Cathertornes was about to reply when, at long last, fortune smiled upon the bar matron as Tama finally looked up from her sweeping to, once again, save the day. "Gin Quixote-sama," Tama started, "you have already adequately proven your irresponsibility by destroying our 'dojo' and refusing to pay. In fact, to me, you appear to be what Cathertornes calls 'complete scum.'"

"You're not just saying that?" Gin said, looking at her hopefully.

"No," replied Tama, "you have certainly ruined what would have otherwise been a productive day with your selfishness."

"Yeah, a real dirtbag, for sure," Cathertornes chimed in, nodded emphatically. When Gin turned to Otose, she sighed. Reluctantly adopting the persona of a sensei, she said, "Student of mine, you have been so disobedient that I cannot help but cast you out." She took a drag from her cigarette, and for a moment stared at Gin Quixote in silence, as he continued to look at her expectantly. She exhaled, and, returning to her bar matron persona, finished with exasperation, "So get out of here already."

"Alright," he said, energized by this questionable endorsement. "I guess that's that." Gin Quixote felt very satisfied at having completed the task he set out to complete, and even more satisfied at having escaped the wretched fate of having to take responsibility for his own actions. At this point, the sun was already beginning to rise again, which rid him of the need for a room, and so Gin decided to take the bar matron's advice and make himself scarce. He quickly retrieved his forgotten armor (which may have been a family heirloom, but was still a piece of shit) and once again mounted Sadinante. He turned to the bar matron and her two employees and made a "heartfelt" promise to return to his home dojo again, at least in some sort of "Threat on the Homefront" arc.

"Don't return unless you can pay," was the only response he got.

Hearing this, Gin Quixote decided to return to his home to get some money, less because he believed he should repay his debt to the bar matron cum dojo sensei and more because he didn't think he'd be able to get any more free beers and the thought of life without beer was almost as terrifying as the thought of life without strawberry milk. Which, again, you could only trick people into giving you for free so many times.

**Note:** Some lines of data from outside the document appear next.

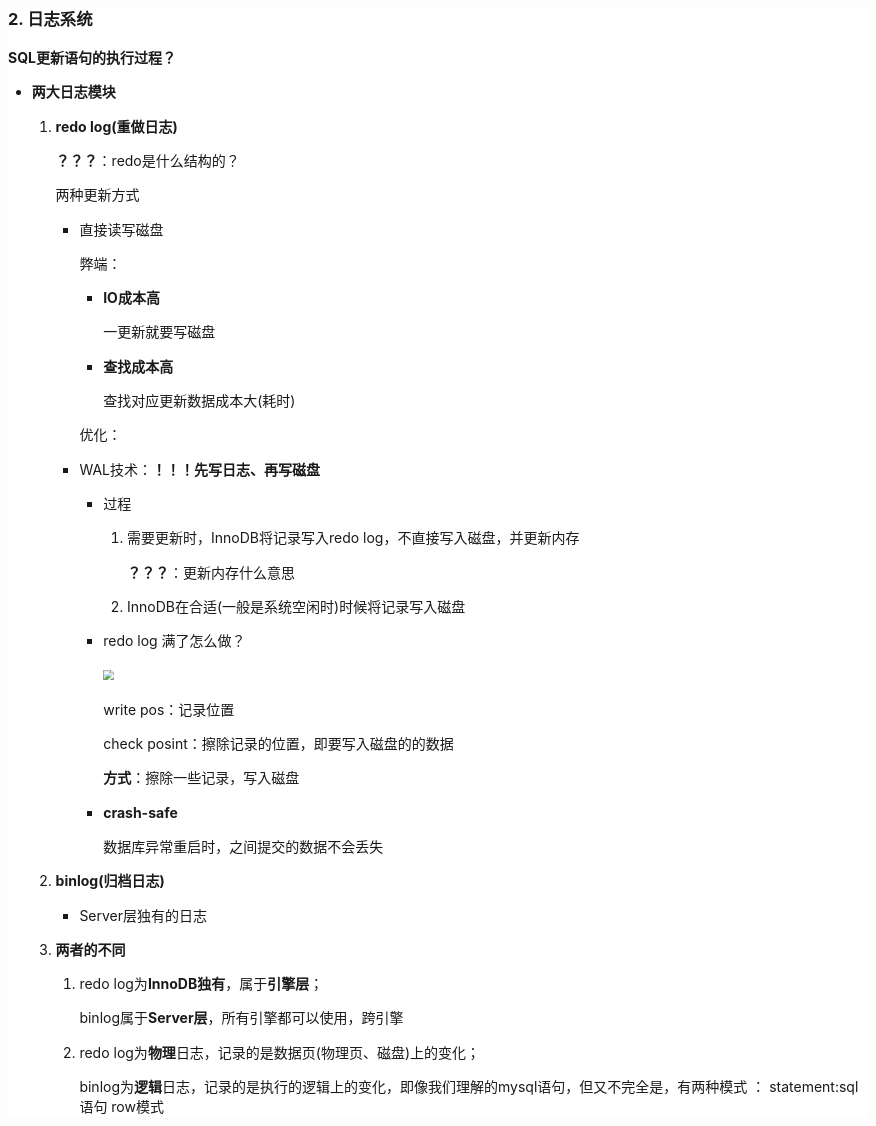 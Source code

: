 ### 2. 日志系统

**SQL更新语句的执行过程？**

* **两大日志模块**

  1. **redo log(重做日志)**

     **？？？**：redo是什么结构的？

     两种更新方式

     * 直接读写磁盘

       弊端：

       * **IO成本高**

         一更新就要写磁盘

       * **查找成本高**

         查找对应更新数据成本大(耗时)

       优化：

     * WAL技术：**！！！先写日志、再写磁盘**

       * 过程

         1. 需要更新时，InnoDB将记录写入redo log，不直接写入磁盘，并更新内存

            **？？？**：更新内存什么意思

         2. InnoDB在合适(一般是系统空闲时)时候将记录写入磁盘

       * redo log 满了怎么做？

         <img src="E:\Note\图片\Mysql\WAL.PNG" style="zoom: 67%;" />

         write pos：记录位置

         check posint：擦除记录的位置，即要写入磁盘的的数据

         **方式**：擦除一些记录，写入磁盘

       * **crash-safe**

         数据库异常重启时，之间提交的数据不会丢失

         

  2. **binlog(归档日志)**

     * Server层独有的日志

  3. **两者的不同**

     1. redo log为**InnoDB独有**，属于**引擎层**；

        binlog属于**Server层**，所有引擎都可以使用，跨引擎
  
     2. redo log为**物理**日志，记录的是数据页(物理页、磁盘)上的变化；
  
        binlog为**逻辑**日志，记录的是执行的逻辑上的变化，即像我们理解的mysql语句，但又不完全是，有两种模式 ：     statement:sql语句      row模式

So, after a pathetically short journey, Gin turned Sadinante back towards home (which was quite a feat in itself, for, as has been noted, Sadinante was about as good at doing what he was told as his owner) and began his ride, his incipient headache foreshadowing the hangover he would be fighting for the entirety of the ride home.

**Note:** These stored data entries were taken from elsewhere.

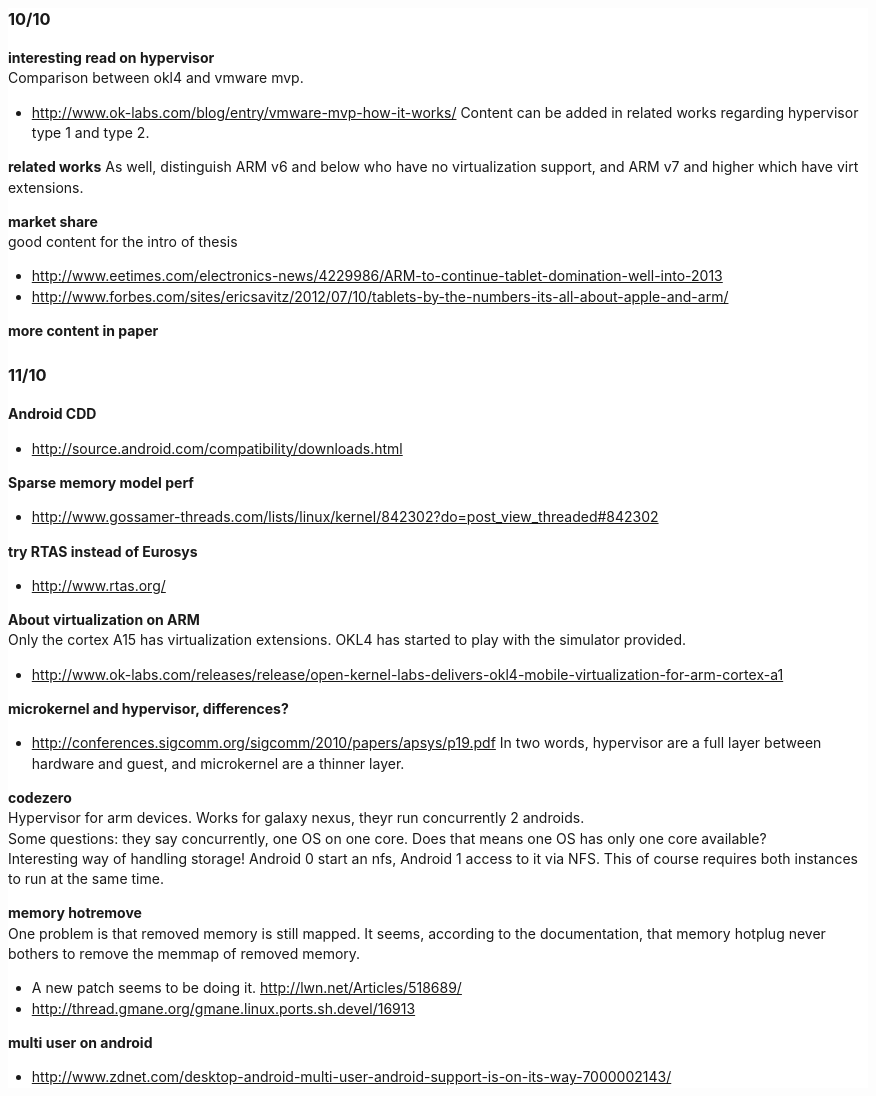 
### 10/10
**interesting read on hypervisor**  
Comparison between okl4 and vmware mvp.
* http://www.ok-labs.com/blog/entry/vmware-mvp-how-it-works/
Content can be added in related works regarding hypervisor type 1 and type 2.

**related works** 
As well, distinguish ARM v6 and below who have no virtualization support, and ARM v7 and higher which have virt extensions.

**market share**  
good content for the intro of thesis
* http://www.eetimes.com/electronics-news/4229986/ARM-to-continue-tablet-domination-well-into-2013
* http://www.forbes.com/sites/ericsavitz/2012/07/10/tablets-by-the-numbers-its-all-about-apple-and-arm/

**more content in paper**


### 11/10
**Android CDD**  
* http://source.android.com/compatibility/downloads.html

**Sparse memory model perf**  
* http://www.gossamer-threads.com/lists/linux/kernel/842302?do=post_view_threaded#842302

**try RTAS instead of Eurosys**  
* http://www.rtas.org/

**About virtualization on ARM**  
Only the cortex A15 has virtualization extensions. OKL4 has started to play with the simulator provided.
* http://www.ok-labs.com/releases/release/open-kernel-labs-delivers-okl4-mobile-virtualization-for-arm-cortex-a1

**microkernel and hypervisor, differences?**  
* http://conferences.sigcomm.org/sigcomm/2010/papers/apsys/p19.pdf
In two words, hypervisor are a full layer between hardware and guest, and microkernel are a thinner layer.

**codezero**  
Hypervisor for arm devices. Works for galaxy nexus, theyr run concurrently 2 androids.  
Some questions: they say concurrently, one OS on one core. Does that means one OS has only one core available?  
Interesting way of handling storage! Android 0 start an nfs, Android 1 access to it via NFS. This of course requires both instances to run at the same time.  

**memory hotremove**  
One problem is that removed memory is still mapped. It seems, according to the documentation, that memory hotplug never bothers to remove the memmap of removed memory.  
* A new patch seems to be doing it. http://lwn.net/Articles/518689/
* http://thread.gmane.org/gmane.linux.ports.sh.devel/16913

**multi user on android**  
* http://www.zdnet.com/desktop-android-multi-user-android-support-is-on-its-way-7000002143/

The three bar ladies watched the man and dog (and some weird purple-haired woman, who was following some distance behind the pair) as they slowly made their way to the horizon. Just before the three turned to go back into the bar and do what they could to return it to its admittedly shoddy standard of cleanliness, Cathertornes snorted and spat in the direction of the slowly disappearing silhouettes.

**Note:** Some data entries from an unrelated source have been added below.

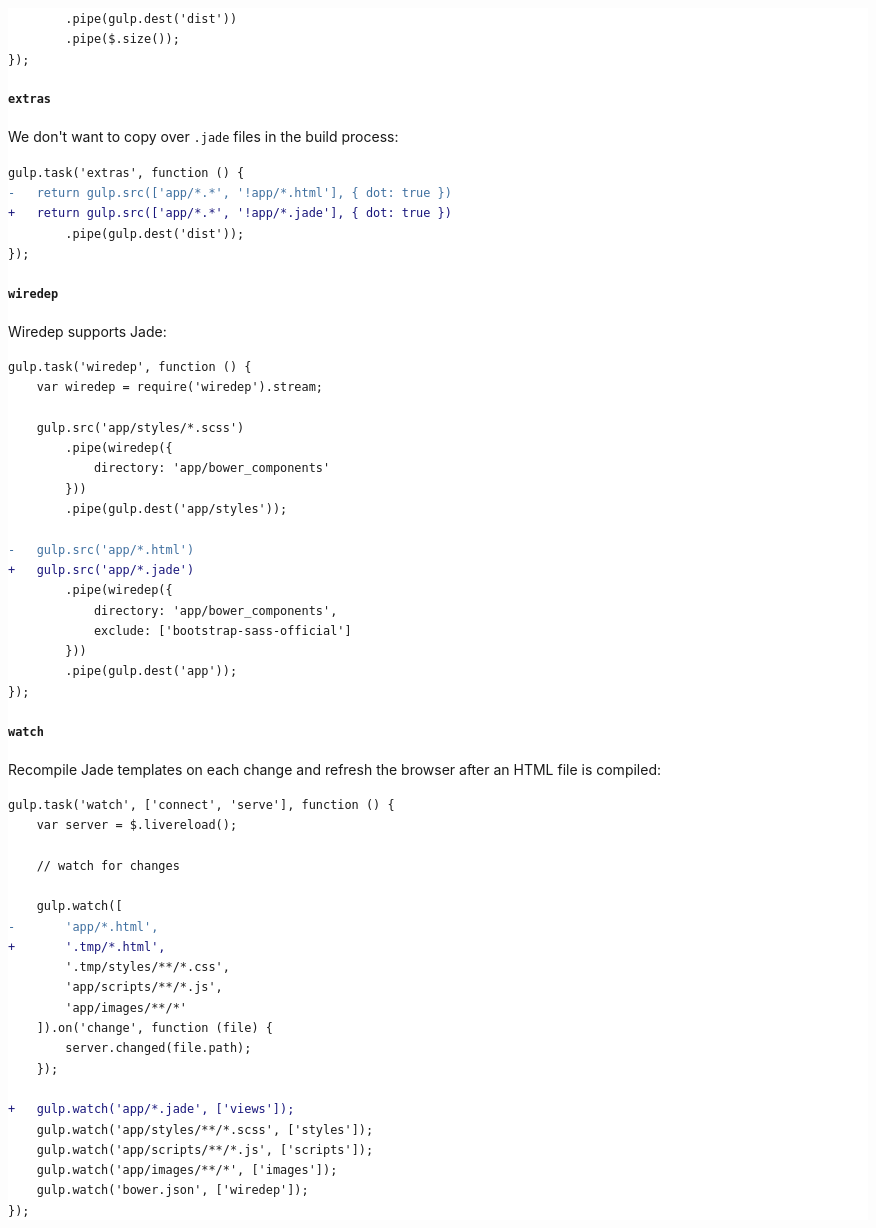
 ```diff
        .pipe(gulp.dest('dist'))
        .pipe($.size());
});
```

#### `extras`

We don't want to copy over `.jade` files in the build process:

```diff
gulp.task('extras', function () {
-   return gulp.src(['app/*.*', '!app/*.html'], { dot: true })
+   return gulp.src(['app/*.*', '!app/*.jade'], { dot: true })
        .pipe(gulp.dest('dist'));
});
```

#### `wiredep`

Wiredep supports Jade:

```diff
gulp.task('wiredep', function () {
    var wiredep = require('wiredep').stream;

    gulp.src('app/styles/*.scss')
        .pipe(wiredep({
            directory: 'app/bower_components'
        }))
        .pipe(gulp.dest('app/styles'));

-   gulp.src('app/*.html')
+   gulp.src('app/*.jade')
        .pipe(wiredep({
            directory: 'app/bower_components',
            exclude: ['bootstrap-sass-official']
        }))
        .pipe(gulp.dest('app'));
});
```

#### `watch`

Recompile Jade templates on each change and refresh the browser after an HTML file is compiled:

```diff
gulp.task('watch', ['connect', 'serve'], function () {
    var server = $.livereload();

    // watch for changes

    gulp.watch([
-       'app/*.html',
+       '.tmp/*.html',
        '.tmp/styles/**/*.css',
        'app/scripts/**/*.js',
        'app/images/**/*'
    ]).on('change', function (file) {
        server.changed(file.path);
    });

+   gulp.watch('app/*.jade', ['views']);
    gulp.watch('app/styles/**/*.scss', ['styles']);
    gulp.watch('app/scripts/**/*.js', ['scripts']);
    gulp.watch('app/images/**/*', ['images']);
    gulp.watch('bower.json', ['wiredep']);
});
```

"Good riddance," she said.


Notes for those who haven't read Don Quixote or don't understand the characters:

Gin Quixote de la Tama - Don Quixote de la Mancha + Sakata Gintoki

Sadinante - Rocinante (Don Quixote's horse) + Sadaharu

Otose & Tama - Innkeeper and Innkeeper's daughter (both unnamed, as far as I know)

(I combined all the innkeepers in the novel into one super-innkeeper)

Cathertornes - Maritornes (Assistant of the innkeeper) + Catherine

Muleteer - muleteer (someone who herds mules) turned into half-mule half-man Amanto

Okita, Yamazaki, and Zura - All not present in Don Quixote. The Shinsengumi isstanding in for the Holy Brotherhood, the religious police force from Don Quixote, but originally, Don Quixote has a run in with a group of muleteers at the first bar, not a bunch of weirdoes-I mean, a terrorist and the police.